## [YOUR GOAL]
From the line below that contains "## Andere soorten spellen" to the line that contains "## Voor <i>hardcore</i> PuzzleScripters", repeat every line exactly, both ends included, and nothing else.
GIVEN RECORDS below:
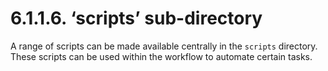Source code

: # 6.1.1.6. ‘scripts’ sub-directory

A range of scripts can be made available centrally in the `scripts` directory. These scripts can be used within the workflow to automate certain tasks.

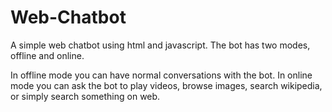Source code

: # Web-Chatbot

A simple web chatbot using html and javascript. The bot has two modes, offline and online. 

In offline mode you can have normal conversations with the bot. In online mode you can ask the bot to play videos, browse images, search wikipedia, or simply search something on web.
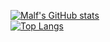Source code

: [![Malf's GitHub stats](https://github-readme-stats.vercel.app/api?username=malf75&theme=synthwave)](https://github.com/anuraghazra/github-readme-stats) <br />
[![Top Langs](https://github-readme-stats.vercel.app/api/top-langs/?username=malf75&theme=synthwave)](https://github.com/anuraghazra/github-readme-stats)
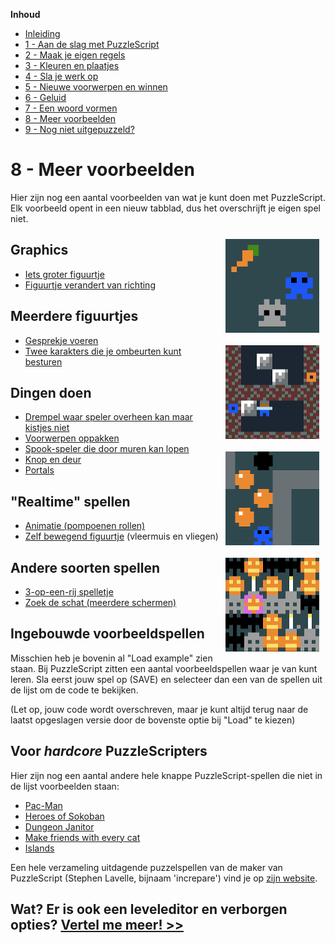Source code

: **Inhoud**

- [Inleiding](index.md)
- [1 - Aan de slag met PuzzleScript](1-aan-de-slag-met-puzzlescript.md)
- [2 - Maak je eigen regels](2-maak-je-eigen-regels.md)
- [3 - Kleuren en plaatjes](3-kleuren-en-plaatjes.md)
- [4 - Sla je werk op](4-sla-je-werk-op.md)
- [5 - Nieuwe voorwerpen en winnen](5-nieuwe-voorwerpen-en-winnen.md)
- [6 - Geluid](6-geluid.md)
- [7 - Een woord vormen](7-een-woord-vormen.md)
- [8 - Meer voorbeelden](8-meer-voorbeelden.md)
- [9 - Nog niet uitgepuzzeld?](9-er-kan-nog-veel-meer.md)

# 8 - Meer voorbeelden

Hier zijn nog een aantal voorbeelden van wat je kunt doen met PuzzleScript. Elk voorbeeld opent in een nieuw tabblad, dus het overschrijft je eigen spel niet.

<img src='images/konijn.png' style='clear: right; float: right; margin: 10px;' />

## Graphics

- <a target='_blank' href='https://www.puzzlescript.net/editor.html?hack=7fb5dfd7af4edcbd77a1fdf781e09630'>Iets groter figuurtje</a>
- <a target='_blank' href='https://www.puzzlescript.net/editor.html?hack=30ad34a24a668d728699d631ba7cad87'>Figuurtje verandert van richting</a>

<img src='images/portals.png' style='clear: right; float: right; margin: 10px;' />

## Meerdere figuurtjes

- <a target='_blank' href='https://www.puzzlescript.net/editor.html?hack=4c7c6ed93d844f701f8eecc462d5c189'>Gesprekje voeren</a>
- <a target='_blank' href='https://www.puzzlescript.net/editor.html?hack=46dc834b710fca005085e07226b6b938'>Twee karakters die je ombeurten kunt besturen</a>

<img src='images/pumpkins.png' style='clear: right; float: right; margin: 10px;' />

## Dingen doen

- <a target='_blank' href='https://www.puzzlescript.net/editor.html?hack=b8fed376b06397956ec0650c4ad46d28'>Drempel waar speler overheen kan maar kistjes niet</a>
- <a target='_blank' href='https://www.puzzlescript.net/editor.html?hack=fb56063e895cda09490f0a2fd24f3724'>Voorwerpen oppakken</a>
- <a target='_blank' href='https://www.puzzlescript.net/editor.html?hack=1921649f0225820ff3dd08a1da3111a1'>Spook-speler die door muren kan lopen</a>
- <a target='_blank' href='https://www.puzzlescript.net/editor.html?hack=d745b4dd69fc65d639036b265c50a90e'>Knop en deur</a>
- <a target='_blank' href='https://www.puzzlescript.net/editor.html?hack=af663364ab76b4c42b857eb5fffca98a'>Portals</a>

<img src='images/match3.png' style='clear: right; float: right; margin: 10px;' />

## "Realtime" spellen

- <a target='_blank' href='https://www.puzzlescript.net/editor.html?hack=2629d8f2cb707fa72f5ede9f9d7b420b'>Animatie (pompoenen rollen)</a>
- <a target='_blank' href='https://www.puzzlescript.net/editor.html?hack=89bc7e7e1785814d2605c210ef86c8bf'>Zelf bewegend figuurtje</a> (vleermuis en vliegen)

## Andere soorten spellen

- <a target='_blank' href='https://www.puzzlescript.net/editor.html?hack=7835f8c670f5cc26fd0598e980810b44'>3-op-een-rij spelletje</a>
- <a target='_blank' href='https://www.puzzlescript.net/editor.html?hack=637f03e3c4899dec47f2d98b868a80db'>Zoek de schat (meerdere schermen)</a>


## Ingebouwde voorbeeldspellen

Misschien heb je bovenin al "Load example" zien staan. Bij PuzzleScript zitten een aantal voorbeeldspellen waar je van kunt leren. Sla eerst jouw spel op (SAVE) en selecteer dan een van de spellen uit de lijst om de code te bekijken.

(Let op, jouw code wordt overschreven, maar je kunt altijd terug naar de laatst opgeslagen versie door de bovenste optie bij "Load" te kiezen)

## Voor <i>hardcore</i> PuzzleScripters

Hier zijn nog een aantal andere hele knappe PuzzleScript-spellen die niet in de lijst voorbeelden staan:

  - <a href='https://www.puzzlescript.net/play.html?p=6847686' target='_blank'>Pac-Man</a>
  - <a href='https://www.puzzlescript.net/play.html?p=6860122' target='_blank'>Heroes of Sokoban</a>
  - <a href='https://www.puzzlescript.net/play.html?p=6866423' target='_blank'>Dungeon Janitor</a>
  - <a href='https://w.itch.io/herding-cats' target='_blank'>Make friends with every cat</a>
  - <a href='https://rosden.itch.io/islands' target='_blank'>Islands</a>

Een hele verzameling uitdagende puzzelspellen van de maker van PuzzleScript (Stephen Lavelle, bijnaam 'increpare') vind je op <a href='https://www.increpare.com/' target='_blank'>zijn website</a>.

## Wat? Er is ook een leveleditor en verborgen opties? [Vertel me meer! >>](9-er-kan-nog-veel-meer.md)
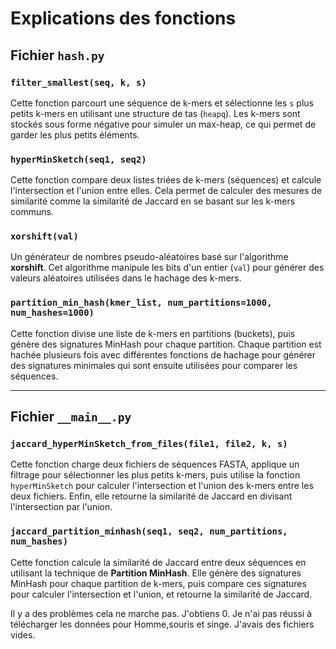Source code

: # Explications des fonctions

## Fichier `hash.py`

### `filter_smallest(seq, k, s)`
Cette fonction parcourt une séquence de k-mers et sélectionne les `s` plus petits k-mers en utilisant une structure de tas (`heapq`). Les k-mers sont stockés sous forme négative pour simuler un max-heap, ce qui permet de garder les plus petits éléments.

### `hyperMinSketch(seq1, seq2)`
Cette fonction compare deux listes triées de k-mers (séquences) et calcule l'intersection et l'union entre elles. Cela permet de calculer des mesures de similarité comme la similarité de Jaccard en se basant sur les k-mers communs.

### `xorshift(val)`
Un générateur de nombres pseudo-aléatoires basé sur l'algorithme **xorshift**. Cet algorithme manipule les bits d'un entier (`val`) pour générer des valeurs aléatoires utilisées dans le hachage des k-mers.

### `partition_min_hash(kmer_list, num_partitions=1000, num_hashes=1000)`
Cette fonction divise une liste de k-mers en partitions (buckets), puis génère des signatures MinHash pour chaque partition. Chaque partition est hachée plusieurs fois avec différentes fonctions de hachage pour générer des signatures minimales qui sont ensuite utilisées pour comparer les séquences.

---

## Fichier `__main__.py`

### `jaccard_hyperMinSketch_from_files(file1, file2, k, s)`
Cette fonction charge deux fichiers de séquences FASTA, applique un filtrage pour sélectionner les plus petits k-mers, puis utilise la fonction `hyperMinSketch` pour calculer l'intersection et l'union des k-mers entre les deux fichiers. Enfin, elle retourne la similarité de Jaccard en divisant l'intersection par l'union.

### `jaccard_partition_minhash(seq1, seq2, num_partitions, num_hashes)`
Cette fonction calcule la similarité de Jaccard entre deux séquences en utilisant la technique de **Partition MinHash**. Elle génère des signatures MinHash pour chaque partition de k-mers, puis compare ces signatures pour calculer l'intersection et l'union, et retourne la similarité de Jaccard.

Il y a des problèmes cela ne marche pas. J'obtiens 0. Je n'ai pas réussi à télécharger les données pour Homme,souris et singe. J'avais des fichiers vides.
End of GIVEN RECORDS.
## [ANSWER TO THE PROBLEM]
## Andere soorten spellen

- <a target='_blank' href='https://www.puzzlescript.net/editor.html?hack=7835f8c670f5cc26fd0598e980810b44'>3-op-een-rij spelletje</a>
- <a target='_blank' href='https://www.puzzlescript.net/editor.html?hack=637f03e3c4899dec47f2d98b868a80db'>Zoek de schat (meerdere schermen)</a>


## Ingebouwde voorbeeldspellen

Misschien heb je bovenin al "Load example" zien staan. Bij PuzzleScript zitten een aantal voorbeeldspellen waar je van kunt leren. Sla eerst jouw spel op (SAVE) en selecteer dan een van de spellen uit de lijst om de code te bekijken.

(Let op, jouw code wordt overschreven, maar je kunt altijd terug naar de laatst opgeslagen versie door de bovenste optie bij "Load" te kiezen)

## Voor <i>hardcore</i> PuzzleScripters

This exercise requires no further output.